Gdy Ryszardowi Kaliszowi nie wyszło postawienie przed trybunałem Jarosława Kaczyńskiego i Zbigniewa Ziobro, postanowił wspierać kandydatów SLD w wyborach. To wystąpił na konferencji w otoczeniu Krystiana Legierskiego, to postanowił poprzeć niepełnosprawnego Łukasza Fiutka, który reklamuje się na plakatach jako "kandydat z jajami".

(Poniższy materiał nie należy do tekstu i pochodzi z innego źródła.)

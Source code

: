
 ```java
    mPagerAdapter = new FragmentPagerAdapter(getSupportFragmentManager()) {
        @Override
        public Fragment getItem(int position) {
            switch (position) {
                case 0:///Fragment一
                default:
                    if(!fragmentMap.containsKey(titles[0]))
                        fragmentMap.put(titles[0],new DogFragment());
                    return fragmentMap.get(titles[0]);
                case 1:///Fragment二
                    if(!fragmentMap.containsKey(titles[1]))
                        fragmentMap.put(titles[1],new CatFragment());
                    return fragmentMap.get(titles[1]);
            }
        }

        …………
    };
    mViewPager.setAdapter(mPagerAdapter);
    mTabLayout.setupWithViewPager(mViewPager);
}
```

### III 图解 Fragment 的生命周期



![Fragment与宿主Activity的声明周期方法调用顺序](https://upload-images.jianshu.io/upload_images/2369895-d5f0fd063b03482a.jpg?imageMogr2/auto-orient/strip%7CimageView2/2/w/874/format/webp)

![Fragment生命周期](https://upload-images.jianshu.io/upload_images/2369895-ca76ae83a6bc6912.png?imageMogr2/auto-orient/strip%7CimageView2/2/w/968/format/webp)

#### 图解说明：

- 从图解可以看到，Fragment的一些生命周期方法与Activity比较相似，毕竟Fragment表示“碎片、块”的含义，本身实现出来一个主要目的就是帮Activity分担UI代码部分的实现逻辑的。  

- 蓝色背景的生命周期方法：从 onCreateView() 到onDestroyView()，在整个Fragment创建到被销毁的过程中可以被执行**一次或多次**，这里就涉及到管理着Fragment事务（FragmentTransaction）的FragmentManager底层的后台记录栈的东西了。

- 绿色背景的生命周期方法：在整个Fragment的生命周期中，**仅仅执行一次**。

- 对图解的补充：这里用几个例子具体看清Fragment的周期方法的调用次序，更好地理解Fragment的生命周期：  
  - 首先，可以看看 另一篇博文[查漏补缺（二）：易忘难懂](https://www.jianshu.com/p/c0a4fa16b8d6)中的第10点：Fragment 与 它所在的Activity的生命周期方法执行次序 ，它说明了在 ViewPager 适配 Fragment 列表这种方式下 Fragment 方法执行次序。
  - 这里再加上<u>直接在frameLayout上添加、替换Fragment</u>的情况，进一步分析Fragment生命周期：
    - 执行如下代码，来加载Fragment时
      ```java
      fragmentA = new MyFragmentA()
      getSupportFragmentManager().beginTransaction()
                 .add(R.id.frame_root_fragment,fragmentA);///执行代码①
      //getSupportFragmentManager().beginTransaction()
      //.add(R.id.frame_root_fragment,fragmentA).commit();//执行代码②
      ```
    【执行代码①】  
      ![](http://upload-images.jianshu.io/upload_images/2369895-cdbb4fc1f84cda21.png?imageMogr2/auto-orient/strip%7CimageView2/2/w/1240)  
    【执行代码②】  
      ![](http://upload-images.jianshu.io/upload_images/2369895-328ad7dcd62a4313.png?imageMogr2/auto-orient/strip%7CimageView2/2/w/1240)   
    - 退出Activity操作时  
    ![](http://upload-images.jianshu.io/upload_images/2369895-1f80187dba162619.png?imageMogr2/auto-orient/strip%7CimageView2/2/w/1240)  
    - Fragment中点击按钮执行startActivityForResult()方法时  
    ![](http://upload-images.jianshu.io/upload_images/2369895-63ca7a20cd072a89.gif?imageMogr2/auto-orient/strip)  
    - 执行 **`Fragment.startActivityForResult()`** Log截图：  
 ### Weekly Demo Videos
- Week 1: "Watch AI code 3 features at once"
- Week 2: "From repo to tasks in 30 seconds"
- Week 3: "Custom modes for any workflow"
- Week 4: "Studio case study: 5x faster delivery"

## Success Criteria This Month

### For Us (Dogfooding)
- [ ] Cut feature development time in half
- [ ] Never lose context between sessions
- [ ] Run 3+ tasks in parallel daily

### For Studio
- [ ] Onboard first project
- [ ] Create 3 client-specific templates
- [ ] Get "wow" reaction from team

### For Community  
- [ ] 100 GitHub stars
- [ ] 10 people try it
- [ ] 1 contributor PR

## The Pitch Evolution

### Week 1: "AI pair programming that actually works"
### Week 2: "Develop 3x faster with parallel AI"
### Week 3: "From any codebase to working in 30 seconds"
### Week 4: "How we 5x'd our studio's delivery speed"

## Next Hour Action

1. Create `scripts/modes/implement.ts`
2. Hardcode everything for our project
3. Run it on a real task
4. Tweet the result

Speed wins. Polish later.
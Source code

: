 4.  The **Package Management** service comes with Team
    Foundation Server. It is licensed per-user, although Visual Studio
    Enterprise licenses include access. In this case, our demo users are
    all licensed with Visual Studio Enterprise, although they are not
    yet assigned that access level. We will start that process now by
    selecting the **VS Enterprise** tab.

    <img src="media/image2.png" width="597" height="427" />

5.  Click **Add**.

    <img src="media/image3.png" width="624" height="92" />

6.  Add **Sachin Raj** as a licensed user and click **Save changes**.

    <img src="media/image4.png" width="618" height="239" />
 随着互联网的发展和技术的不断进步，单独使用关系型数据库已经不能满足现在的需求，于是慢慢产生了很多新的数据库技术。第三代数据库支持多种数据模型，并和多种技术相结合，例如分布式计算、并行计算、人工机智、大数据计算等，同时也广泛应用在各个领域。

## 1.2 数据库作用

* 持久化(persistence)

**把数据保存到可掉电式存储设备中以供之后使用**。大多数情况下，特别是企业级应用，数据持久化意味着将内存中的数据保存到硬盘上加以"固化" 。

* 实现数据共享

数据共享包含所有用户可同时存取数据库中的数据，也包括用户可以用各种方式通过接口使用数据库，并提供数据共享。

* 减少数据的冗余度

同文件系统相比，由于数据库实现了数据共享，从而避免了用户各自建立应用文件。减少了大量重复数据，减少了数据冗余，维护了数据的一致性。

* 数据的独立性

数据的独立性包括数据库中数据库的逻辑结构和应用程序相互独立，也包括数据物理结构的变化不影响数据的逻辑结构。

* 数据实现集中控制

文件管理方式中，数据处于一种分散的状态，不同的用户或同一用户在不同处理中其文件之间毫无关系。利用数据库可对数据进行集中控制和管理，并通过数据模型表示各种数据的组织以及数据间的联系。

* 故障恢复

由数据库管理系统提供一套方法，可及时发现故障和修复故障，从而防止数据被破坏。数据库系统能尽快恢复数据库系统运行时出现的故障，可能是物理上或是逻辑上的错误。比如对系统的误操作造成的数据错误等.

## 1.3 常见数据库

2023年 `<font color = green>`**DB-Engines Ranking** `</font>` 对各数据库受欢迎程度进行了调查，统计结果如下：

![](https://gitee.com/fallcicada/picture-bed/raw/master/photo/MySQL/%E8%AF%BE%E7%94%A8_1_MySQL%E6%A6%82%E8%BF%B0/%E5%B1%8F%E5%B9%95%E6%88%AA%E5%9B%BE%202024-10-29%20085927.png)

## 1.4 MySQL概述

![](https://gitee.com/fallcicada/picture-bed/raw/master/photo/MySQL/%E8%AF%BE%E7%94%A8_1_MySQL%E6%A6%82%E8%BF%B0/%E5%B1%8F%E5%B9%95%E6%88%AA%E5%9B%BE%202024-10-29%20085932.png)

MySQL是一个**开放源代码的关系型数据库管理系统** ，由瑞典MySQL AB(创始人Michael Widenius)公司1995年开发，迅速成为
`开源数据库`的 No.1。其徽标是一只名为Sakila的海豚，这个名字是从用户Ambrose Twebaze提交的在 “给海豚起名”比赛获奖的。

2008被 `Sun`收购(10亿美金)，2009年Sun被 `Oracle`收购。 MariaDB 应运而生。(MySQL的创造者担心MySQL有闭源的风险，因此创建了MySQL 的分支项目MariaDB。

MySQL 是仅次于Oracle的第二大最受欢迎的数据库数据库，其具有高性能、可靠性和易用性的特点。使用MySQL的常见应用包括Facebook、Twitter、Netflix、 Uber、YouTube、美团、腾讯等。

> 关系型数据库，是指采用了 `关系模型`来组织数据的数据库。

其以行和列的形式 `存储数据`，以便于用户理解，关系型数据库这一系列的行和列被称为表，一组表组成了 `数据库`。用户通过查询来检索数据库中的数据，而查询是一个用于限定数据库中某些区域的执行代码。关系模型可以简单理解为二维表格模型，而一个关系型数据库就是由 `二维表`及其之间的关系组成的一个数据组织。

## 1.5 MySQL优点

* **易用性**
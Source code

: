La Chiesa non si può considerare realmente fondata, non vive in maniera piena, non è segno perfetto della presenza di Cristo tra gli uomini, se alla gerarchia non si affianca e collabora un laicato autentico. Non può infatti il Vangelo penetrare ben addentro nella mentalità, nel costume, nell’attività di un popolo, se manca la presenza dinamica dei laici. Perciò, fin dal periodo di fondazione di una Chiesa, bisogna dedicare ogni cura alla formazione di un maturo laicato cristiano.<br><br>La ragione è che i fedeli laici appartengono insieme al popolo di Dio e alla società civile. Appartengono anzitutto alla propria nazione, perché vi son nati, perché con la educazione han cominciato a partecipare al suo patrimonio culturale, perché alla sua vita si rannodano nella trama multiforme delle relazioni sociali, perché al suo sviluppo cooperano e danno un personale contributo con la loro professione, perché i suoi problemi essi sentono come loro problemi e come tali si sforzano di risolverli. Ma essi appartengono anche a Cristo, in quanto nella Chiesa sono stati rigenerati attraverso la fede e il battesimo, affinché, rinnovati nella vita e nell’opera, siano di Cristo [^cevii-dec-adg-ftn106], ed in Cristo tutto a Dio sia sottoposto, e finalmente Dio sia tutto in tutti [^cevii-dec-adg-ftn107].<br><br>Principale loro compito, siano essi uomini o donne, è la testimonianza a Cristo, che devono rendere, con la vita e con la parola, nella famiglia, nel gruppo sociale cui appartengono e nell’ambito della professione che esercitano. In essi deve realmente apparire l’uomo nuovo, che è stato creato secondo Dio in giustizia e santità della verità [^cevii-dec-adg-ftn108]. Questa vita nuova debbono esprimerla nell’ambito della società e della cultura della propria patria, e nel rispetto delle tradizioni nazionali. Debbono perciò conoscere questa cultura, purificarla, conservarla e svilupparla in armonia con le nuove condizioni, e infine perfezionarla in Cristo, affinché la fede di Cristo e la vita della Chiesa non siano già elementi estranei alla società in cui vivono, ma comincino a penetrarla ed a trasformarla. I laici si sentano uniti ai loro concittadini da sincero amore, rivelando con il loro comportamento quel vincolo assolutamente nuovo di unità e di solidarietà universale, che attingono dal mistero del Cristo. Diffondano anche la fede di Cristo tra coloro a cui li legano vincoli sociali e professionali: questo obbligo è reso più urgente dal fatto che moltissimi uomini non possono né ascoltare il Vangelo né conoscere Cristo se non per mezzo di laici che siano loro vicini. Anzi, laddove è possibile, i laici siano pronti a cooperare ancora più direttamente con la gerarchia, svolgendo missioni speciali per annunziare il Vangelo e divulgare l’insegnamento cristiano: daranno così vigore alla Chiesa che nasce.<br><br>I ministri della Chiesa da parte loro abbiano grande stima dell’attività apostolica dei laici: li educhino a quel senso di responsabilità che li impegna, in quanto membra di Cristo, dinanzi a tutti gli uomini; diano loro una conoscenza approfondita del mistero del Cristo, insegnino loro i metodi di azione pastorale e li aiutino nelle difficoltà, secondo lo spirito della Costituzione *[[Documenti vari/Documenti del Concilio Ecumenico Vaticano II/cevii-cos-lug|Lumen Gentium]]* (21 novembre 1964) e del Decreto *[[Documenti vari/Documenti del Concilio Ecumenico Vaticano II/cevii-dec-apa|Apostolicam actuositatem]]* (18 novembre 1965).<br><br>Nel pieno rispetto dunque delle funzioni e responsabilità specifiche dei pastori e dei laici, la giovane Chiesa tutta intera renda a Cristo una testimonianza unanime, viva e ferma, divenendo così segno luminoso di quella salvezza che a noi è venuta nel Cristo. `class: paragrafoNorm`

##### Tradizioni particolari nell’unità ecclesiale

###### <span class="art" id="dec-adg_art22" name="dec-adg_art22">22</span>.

Łukasz to wykształcony, młody kandydat" - chwali go Kalisz - Od urodzenia Łukasz porusza się na wózku inwalidzkim, w związku z czym w przyszłym Sejmie chciałby się zająć poprawą sytuacji osób niepełnosprawnych" - pisze w liście poparcia. Kalisz zwraca uwagę także na to, że Łukasz Fiutek jest sędzią  i członkiem Automobilklubu Śląskiego, w związku z czym "sprawy środowiska motoryzacyjnego, jak także wszelkie działania na rzecz propagowania zdrowego i aktywnego stylu życia nie będą mu w przyszłej kadencji Sejmu obojętne".

Nie wiemy, czy ten list pomoże w zdobyciu mandatu parlamentarzysty. Za to chcielibyśmy pogratulować Łukaszowi Fiutkowi dystansu i poczucia humoru. Tego na pewno mogłoby się od niego uczyć wielu polityków.